Retrieve each line that contains the word "Review" from the entries below.

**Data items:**
——

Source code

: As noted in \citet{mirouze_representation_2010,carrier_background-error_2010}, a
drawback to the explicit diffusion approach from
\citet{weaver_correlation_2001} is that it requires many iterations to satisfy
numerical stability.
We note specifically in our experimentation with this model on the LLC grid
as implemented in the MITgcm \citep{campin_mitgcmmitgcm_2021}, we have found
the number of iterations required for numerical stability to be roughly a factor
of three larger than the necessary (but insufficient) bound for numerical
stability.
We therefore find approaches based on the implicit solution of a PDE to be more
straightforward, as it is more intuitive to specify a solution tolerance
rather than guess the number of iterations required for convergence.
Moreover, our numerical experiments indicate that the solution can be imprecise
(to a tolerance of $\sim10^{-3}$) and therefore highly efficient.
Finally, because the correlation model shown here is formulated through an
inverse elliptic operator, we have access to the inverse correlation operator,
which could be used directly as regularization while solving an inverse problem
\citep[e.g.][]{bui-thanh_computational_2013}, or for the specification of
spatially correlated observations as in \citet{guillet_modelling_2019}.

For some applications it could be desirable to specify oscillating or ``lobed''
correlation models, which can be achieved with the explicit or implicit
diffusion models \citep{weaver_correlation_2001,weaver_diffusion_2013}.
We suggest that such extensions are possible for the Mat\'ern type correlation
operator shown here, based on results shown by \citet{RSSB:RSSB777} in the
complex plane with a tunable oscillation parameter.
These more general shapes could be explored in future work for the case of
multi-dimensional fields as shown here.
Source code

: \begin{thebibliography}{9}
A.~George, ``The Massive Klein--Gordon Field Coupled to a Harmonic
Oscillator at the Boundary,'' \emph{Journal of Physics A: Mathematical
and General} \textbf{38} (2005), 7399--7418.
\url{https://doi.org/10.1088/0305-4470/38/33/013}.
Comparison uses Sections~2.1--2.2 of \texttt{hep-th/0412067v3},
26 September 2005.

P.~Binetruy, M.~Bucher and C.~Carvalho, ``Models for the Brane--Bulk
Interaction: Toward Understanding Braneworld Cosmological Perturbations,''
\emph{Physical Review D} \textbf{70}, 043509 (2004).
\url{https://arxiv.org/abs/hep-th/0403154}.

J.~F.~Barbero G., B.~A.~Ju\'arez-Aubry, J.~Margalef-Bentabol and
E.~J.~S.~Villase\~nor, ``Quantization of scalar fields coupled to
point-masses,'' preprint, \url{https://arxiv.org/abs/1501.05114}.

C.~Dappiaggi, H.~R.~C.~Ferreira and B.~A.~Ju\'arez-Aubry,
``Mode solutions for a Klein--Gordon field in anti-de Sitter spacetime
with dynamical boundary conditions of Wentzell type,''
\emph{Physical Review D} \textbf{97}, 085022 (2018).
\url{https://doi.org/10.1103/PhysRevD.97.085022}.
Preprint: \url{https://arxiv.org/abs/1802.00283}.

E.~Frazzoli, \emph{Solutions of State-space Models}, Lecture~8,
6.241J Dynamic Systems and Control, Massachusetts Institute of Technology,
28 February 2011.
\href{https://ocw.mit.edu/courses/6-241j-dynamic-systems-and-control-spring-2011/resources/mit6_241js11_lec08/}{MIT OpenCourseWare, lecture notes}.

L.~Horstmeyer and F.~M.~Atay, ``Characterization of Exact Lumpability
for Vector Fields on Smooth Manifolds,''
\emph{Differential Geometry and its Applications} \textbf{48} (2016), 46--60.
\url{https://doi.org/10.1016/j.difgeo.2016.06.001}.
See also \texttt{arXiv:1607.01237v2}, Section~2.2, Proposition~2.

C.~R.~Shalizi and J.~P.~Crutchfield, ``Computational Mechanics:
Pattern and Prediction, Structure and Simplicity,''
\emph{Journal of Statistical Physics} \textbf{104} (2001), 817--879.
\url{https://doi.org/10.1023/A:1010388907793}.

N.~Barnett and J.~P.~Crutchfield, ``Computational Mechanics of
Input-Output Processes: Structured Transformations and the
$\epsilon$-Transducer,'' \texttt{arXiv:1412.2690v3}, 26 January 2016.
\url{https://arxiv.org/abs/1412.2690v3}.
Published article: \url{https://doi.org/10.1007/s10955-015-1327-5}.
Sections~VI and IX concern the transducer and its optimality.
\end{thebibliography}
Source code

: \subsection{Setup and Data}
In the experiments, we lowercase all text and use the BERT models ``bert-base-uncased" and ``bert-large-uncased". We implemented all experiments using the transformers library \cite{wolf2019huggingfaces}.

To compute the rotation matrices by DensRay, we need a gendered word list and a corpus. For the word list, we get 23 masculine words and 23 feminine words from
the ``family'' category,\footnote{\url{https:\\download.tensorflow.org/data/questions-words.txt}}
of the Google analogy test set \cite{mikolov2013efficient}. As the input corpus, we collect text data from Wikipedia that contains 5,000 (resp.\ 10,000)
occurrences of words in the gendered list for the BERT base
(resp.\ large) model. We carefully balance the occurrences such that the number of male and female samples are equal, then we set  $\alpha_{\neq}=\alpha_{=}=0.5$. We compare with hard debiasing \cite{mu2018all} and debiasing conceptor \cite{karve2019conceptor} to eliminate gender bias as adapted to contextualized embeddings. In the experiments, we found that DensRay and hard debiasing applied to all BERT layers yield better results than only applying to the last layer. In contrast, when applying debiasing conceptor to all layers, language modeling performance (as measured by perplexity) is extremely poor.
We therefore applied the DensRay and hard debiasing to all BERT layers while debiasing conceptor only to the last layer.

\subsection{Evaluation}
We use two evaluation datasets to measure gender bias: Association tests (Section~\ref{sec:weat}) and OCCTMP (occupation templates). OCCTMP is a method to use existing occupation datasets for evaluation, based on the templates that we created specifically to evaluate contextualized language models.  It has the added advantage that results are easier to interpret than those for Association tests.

——

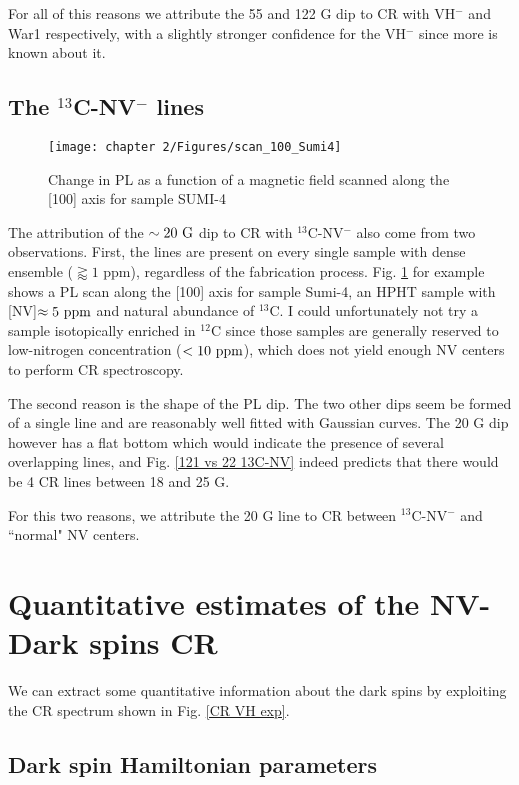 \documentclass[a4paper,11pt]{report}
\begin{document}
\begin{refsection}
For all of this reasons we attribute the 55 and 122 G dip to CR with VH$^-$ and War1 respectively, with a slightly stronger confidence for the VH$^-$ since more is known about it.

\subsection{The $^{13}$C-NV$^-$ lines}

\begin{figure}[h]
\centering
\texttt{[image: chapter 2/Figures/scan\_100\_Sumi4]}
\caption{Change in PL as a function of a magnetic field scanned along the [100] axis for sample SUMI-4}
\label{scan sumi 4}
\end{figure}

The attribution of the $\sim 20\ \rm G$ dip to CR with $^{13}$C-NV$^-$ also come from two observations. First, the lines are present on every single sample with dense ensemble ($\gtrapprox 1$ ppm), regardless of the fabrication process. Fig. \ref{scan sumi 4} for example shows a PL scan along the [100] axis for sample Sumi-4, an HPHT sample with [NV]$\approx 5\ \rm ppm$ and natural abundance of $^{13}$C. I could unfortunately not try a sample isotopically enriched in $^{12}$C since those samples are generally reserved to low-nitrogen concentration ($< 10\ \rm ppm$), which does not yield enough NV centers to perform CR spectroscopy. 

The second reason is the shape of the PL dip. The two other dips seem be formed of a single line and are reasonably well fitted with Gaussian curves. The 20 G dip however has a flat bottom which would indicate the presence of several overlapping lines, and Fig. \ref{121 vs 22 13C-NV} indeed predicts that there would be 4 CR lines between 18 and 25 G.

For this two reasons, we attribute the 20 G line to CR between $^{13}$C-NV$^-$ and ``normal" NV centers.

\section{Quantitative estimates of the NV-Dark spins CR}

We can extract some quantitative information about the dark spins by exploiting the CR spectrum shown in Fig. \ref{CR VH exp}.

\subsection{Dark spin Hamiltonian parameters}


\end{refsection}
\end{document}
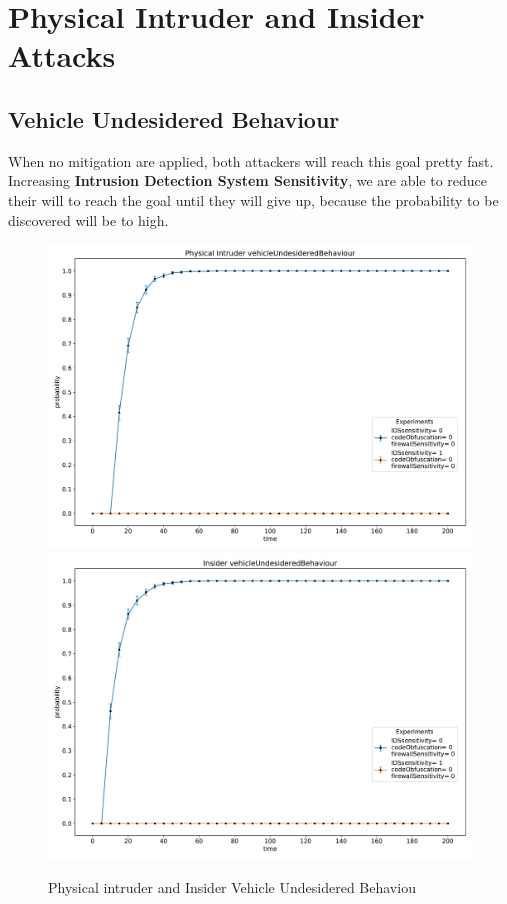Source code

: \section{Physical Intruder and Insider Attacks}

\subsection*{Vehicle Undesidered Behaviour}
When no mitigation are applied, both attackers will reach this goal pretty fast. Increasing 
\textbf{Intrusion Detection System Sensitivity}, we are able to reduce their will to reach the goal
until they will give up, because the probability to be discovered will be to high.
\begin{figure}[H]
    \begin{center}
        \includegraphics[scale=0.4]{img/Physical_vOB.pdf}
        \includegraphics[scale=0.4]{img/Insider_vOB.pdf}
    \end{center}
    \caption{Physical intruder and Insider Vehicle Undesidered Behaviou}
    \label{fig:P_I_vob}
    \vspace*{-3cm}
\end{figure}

——

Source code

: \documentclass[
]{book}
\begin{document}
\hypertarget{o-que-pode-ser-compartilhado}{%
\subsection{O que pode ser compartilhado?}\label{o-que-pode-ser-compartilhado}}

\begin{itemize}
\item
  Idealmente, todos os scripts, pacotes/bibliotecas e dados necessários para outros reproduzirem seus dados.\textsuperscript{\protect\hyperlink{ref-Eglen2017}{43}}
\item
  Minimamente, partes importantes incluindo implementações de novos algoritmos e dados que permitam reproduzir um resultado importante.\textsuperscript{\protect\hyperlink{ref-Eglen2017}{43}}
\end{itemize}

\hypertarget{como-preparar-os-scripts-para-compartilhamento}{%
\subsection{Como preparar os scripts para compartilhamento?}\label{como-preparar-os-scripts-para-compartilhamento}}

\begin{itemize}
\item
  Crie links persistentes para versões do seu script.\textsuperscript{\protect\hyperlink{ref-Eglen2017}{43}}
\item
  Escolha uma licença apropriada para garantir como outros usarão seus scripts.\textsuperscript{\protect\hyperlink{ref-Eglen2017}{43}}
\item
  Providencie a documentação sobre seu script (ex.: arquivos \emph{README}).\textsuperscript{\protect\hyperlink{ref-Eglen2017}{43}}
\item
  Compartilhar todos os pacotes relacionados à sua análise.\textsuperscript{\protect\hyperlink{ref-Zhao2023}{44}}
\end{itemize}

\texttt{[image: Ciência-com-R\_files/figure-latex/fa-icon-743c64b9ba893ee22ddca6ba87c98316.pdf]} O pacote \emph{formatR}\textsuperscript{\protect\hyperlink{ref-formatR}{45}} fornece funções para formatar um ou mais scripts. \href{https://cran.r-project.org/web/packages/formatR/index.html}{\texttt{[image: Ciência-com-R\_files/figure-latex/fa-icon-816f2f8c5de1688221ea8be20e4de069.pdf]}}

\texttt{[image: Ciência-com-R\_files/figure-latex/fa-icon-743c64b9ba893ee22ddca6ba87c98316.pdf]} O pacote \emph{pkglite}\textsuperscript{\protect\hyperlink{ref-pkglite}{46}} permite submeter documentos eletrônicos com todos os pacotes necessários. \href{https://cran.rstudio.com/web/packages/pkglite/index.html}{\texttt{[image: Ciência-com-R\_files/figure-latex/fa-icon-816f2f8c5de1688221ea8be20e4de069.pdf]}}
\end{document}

——

**OUTPUT FOR THIS TASK:**
\emph{Physical Review D} \textbf{70}, 043509 (2004).
\emph{Physical Review D} \textbf{97}, 085022 (2018).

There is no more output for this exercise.